On the other hand the natural way didn't work out so well last time. My nurse said that although there's nothing scientific to back it up, she herself has seen a lot of times that when the labour's gone really quickly it's been because there was a problem. Enough that she might slap extra monitors on anyone who came in 7 cm dialated after 2 hours from the first contraction. So that makes me wonder too.

Yes, it's the endless labour worries. I should worry about sufficient calcium and exercise and circulation and gestational diabetes. And packing and moving and painting and everything!

Anyways, after I woke up panicked and then crying, this baby kicked me good, and when I exposed my belly to the daylight, the baby started the morning dance, kick kick kick all in big motions. So I ended up laughing and singing along with with radio.

That's a gift from my child to me, already.

Carl's getting another cold and I hope he doesn't give it to me. He's really run down from the crazy work schedule. There's a wee little worry for me. :)

Shandra

Tuesday, May 24, 2005

Alien!

This morning the baby was positioned so that all the kicking and stretching was going on right at the front, across my belly. (Witch baby celebrates each morning with about an hour of activity; as soon as voices and light start happening, whee, it's playtime. It's a very reassuring way to start each day.)

It may be that this kid has more room, or position, or it may be that my abs are more shot, but it was amazing how visible the moves were, at 25 weeks. My whole belly was rippling and jumping and at one point both Carl and I could see a knee or a foot or something, sticking right out.

Spooky. I also noticed my stretchmarks have stretchmarks. Ah well, I wasn't planning to wear a bikini ever again.

It's funny how babies seem to come with personalities so early, even in the womb. I know intellectually that how much a baby moves inside doesn't relate to how s/he will be on the outside, but *despite* that I still end up thinking things like "oh this baby seems pretty sensitive to light and sound, how will we make it cosy for him/her?" or "wow this kid is a bugger" when I get kicked incessantly for 2 hours between 9 and 11 and it's bothering me.

And I'm glad this baby's so active because it reassures me constantly that things are okay in there, at least as okay as anyone can tell from out here. So I admit to thinking from time to time "phew, thank you."

(We definitely need a bouncy chair. We hadn't gotten one yet, at least I don't remember that we had one. And/or maybe a swing. We'll see.)

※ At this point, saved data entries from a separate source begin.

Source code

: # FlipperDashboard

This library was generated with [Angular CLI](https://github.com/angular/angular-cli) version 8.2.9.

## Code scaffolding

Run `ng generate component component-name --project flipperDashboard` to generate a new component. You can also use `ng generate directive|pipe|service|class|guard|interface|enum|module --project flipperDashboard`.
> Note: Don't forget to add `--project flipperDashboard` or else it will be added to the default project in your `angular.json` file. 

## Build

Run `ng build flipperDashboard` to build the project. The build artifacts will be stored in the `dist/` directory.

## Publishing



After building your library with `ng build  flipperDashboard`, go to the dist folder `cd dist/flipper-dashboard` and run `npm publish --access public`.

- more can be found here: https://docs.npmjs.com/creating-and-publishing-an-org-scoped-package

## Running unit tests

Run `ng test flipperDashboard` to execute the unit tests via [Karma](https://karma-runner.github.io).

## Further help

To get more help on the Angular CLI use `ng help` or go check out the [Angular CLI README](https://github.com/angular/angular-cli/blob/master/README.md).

The hard part though is that I miss Emily. I suppose I'm glad I am, too. But her movements were so different: swoopy rolls, different patterns. And oddly I project a personality onto her from that too, a sleepy, quiet baby. Well that may be because she was, her poor body wrecked and drugged out. (oooooh that makes me lose it) Except the ventilator: she fought that thing enough that alarms went off all the time, because she wanted to breath her own breaths.

I accept, at times, that this missing piece will always be there. But each little nuance of it comes as a surprise.

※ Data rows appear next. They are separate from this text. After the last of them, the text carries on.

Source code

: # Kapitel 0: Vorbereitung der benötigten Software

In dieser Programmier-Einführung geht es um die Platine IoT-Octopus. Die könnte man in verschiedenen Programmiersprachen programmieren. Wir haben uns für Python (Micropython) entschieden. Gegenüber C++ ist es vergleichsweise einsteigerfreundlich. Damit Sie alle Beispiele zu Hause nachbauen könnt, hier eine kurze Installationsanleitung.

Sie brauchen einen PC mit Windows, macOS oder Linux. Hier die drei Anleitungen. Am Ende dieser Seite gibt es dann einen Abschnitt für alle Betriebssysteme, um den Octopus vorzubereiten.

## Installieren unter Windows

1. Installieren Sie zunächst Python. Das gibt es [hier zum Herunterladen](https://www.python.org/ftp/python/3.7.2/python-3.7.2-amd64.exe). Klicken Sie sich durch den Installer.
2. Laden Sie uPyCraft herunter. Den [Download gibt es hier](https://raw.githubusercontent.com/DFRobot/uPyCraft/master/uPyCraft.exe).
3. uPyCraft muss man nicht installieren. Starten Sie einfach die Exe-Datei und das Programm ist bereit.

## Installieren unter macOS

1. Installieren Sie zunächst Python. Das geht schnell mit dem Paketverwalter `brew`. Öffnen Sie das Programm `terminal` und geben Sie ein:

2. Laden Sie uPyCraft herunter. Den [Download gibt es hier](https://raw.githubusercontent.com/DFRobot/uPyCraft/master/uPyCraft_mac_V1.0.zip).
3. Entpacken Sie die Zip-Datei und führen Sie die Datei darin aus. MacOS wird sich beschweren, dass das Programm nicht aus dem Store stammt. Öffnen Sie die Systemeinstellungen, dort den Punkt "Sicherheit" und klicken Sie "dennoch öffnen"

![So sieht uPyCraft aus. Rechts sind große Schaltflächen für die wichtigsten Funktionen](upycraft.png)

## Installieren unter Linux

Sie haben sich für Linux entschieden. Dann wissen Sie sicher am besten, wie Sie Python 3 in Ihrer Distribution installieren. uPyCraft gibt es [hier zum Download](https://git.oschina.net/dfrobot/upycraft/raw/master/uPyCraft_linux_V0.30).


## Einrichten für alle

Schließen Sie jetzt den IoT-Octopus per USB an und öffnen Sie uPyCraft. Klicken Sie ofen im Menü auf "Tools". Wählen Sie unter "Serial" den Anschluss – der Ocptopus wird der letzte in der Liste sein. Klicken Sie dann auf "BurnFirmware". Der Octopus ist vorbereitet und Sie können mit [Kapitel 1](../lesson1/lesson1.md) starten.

Our families are interesting too: they are all holding back preparations for this baby. No one really wants to invest their heart completely, until things are okay. I understand that, but it is a big difference. A more muted celebration for now: I suspect things will burst out all over later. I hope so.

Sunday, May 22, 2005

Conversations

Me: This kid is like a future soccer star! I don't remember Emily kicking this hard.
Carl: Me either
Me: ... but you aren't feeling it.
Carl: I felt it last night for quite a while - you were up against me and I could feel it against my butt.
Me: Oh - yeah and with Emily you had to pay attention if you wanted to feel it on the outside, see.
System kid: HA! Our baby kicked your ass already! *much giggling and variations on butt-kicking*

:-)

Friday, May 20, 2005

Aww

My therapist wrote me back.

On her holiday.

From the airport.

In Rome.

Warm therapy fuzzies. Which is maybe a bit silly but... I almost never email her and I guess she caught the note of aaaauuuggghh in it.

Still, in my defense as a sane person, I didn't think she would be checking it until she got back!!

Shandra

What does your magic crystal ball say?

I actually emailed the question in the title to my therapist today, which goes to show what a rough day it is 'cause a) I don't email her much except to coordinate appointments during this crazy bi-urban time and b) I really actually emotionally sort of want her to be able to say.

The issue at hand is seeing the psychiatrist (Dr. Y.) on June 7. When I first set up this plan with my nurse and ob I was all about the birth-plan-team-yay-go-team aspects of it. But after some thought and perhaps more to the point dealing with Dr. Y's office, which is a very bureaucratic sounding place, now I've gotten into the headspace of the closeted multiple. Which I'm not, really - my parents are not informed but most everyone else in my life is about whom I care, including my boss.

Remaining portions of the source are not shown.